Could REITs’ Interest-Rate Concerns Be Exaggerated?

By Stuart Eisenberg, Partner & RE Practice Leader, BDO USA L.L.P: Do REITs need to be concerned about potential interest-rate hikes?

By Stuart Eisenberg, Partner & RE Practice Leader, BDO USA L.L.P

While the commercial real estate sector continues to move full steam ahead toward a strong finish in 2015, uncertainty remains as to the potential effects of an interest rate hike. According to MarketWatch, stock market volatility and ongoing concerns around Chinese market slowdowns were “pivotal” in the Federal Reserve’s decision last month to keep interest rates at near-zero levels, where they’ve hovered since late 2008.

Stuart Eisenberg

Since the Fed’s decision was announced, outcomes have varied among different classes and types of REITs. Real estate companies offering long-term leases, which might not reflect the effects of rate hikes as quickly, have performed well since the announcement. As a result, healthcare REITs have rallied, while other sectors that are more exposed to the fluctuations of the broader economy and consumer finance, including mall REITs, have stumbled slightly, according to analysts at the Wall Street Journal.

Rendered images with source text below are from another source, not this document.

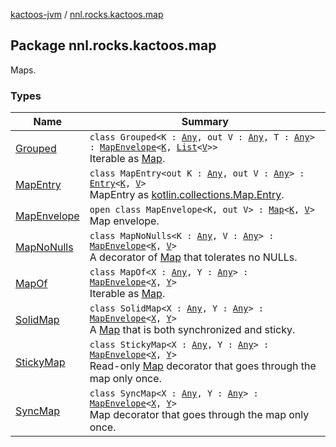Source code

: [kactoos-jvm](../index.md) / [nnl.rocks.kactoos.map](./index.md)

## Package nnl.rocks.kactoos.map

Maps.

### Types

| Name | Summary |
|---|---|
| [Grouped](-grouped/index.md) | `class Grouped<K : `[`Any`](https://kotlinlang.org/api/latest/jvm/stdlib/kotlin/-any/index.html)`, out V : `[`Any`](https://kotlinlang.org/api/latest/jvm/stdlib/kotlin/-any/index.html)`, T : `[`Any`](https://kotlinlang.org/api/latest/jvm/stdlib/kotlin/-any/index.html)`> : `[`MapEnvelope`](-map-envelope/index.md)`<`[`K`](-grouped/index.md#K)`, `[`List`](https://kotlinlang.org/api/latest/jvm/stdlib/kotlin.collections/-list/index.html)`<`[`V`](-grouped/index.md#V)`>>`<br>Iterable as [Map](https://kotlinlang.org/api/latest/jvm/stdlib/kotlin.collections/-map/index.html). |
| [MapEntry](-map-entry/index.md) | `class MapEntry<out K : `[`Any`](https://kotlinlang.org/api/latest/jvm/stdlib/kotlin/-any/index.html)`, out V : `[`Any`](https://kotlinlang.org/api/latest/jvm/stdlib/kotlin/-any/index.html)`> : `[`Entry`](https://kotlinlang.org/api/latest/jvm/stdlib/kotlin.collections/-map/-entry/index.html)`<`[`K`](-map-entry/index.md#K)`, `[`V`](-map-entry/index.md#V)`>`<br>MapEntry as [kotlin.collections.Map.Entry](https://kotlinlang.org/api/latest/jvm/stdlib/kotlin.collections/-map/-entry/index.html). |
| [MapEnvelope](-map-envelope/index.md) | `open class MapEnvelope<K, out V> : `[`Map`](https://kotlinlang.org/api/latest/jvm/stdlib/kotlin.collections/-map/index.html)`<`[`K`](-map-envelope/index.md#K)`, `[`V`](-map-envelope/index.md#V)`>`<br>Map envelope. |
| [MapNoNulls](-map-no-nulls/index.md) | `class MapNoNulls<K : `[`Any`](https://kotlinlang.org/api/latest/jvm/stdlib/kotlin/-any/index.html)`, V : `[`Any`](https://kotlinlang.org/api/latest/jvm/stdlib/kotlin/-any/index.html)`> : `[`MapEnvelope`](-map-envelope/index.md)`<`[`K`](-map-no-nulls/index.md#K)`, `[`V`](-map-no-nulls/index.md#V)`>`<br>A decorator of [Map](https://kotlinlang.org/api/latest/jvm/stdlib/kotlin.collections/-map/index.html) that tolerates no NULLs. |
| [MapOf](-map-of/index.md) | `class MapOf<X : `[`Any`](https://kotlinlang.org/api/latest/jvm/stdlib/kotlin/-any/index.html)`, Y : `[`Any`](https://kotlinlang.org/api/latest/jvm/stdlib/kotlin/-any/index.html)`> : `[`MapEnvelope`](-map-envelope/index.md)`<`[`X`](-map-of/index.md#X)`, `[`Y`](-map-of/index.md#Y)`>`<br>Iterable as [Map](https://kotlinlang.org/api/latest/jvm/stdlib/kotlin.collections/-map/index.html). |
| [SolidMap](-solid-map/index.md) | `class SolidMap<X : `[`Any`](https://kotlinlang.org/api/latest/jvm/stdlib/kotlin/-any/index.html)`, Y : `[`Any`](https://kotlinlang.org/api/latest/jvm/stdlib/kotlin/-any/index.html)`> : `[`MapEnvelope`](-map-envelope/index.md)`<`[`X`](-solid-map/index.md#X)`, `[`Y`](-solid-map/index.md#Y)`>`<br>A [Map](https://kotlinlang.org/api/latest/jvm/stdlib/kotlin.collections/-map/index.html) that is both synchronized and sticky. |
| [StickyMap](-sticky-map/index.md) | `class StickyMap<X : `[`Any`](https://kotlinlang.org/api/latest/jvm/stdlib/kotlin/-any/index.html)`, Y : `[`Any`](https://kotlinlang.org/api/latest/jvm/stdlib/kotlin/-any/index.html)`> : `[`MapEnvelope`](-map-envelope/index.md)`<`[`X`](-sticky-map/index.md#X)`, `[`Y`](-sticky-map/index.md#Y)`>`<br>Read-only [Map](https://kotlinlang.org/api/latest/jvm/stdlib/kotlin.collections/-map/index.html) decorator that goes through the map only once. |
| [SyncMap](-sync-map/index.md) | `class SyncMap<X : `[`Any`](https://kotlinlang.org/api/latest/jvm/stdlib/kotlin/-any/index.html)`, Y : `[`Any`](https://kotlinlang.org/api/latest/jvm/stdlib/kotlin/-any/index.html)`> : `[`MapEnvelope`](-map-envelope/index.md)`<`[`X`](-sync-map/index.md#X)`, `[`Y`](-sync-map/index.md#Y)`>`<br>Map decorator that goes through the map only once. |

REITs have several sources of worry around interest rates, and according to our 2015 RiskFactor Report for REITs, 97 percent cited rates as a top business concern this year. If rates jump too quickly from their current levels, the economy as a whole could suffer. Lower occupancy rates leading to lower rental income, coupled with the increase in interest costs, might hamper REITs’ distributions. Given these potential consequences, we could see some apprehension persist within the investment community as long as the interest rates’ future – and the resultant impact on tenants and investors – remains up in the air.

Could REITs’ worries be overblown?

Many asset classes have felt the sting of persistent turmoil in the U.S. stock markets. REITs, however, were a notable exception, with gross returns jumping slightly over 3 percent in September, according to the MSCI REIT Index. While the decision to keep rates low could indicate that the Fed considers recent signs of economic growth to be fragile, underlying economic fundamentals appear sound for REITs. Rental costs are on the rise while construction costs remain moderate, limiting the supply of buildings and keeping prices steady. To be certain, the market is very active, but investors seem to be feeling a sense of cautious optimism until the future of interest rates becomes clearer.

While investors wonder how long this rate reprieve might last, many predict that even when rates do increase, the jump will likely be modest. As part of its decision, the Fed stated that the economy might need low rates “for some time,” and Urban Land predicts that the first increase will likely “have little immediate impact on borrowers’ pocketbooks.”

Furthermore, the potential effects of a rate hike have been top of mind for REITs and REIT investors for quite some time, and many have likely already factored the potential risks associated with a rate increase into their strategies, and some have already done much of the heavy lifting by preparing for a bigger increase than what investors expect to see this year. Markets, consumers and investors are accustomed to near-zero rates, and as Wall St. Daily argues, “Interest rates will likely stay low for a very long time, and this should benefit REITs and REIT investors.”

Material discussed is meant to provide general information and should not be acted upon without first obtaining professional advice appropriately tailored to your individual circumstances.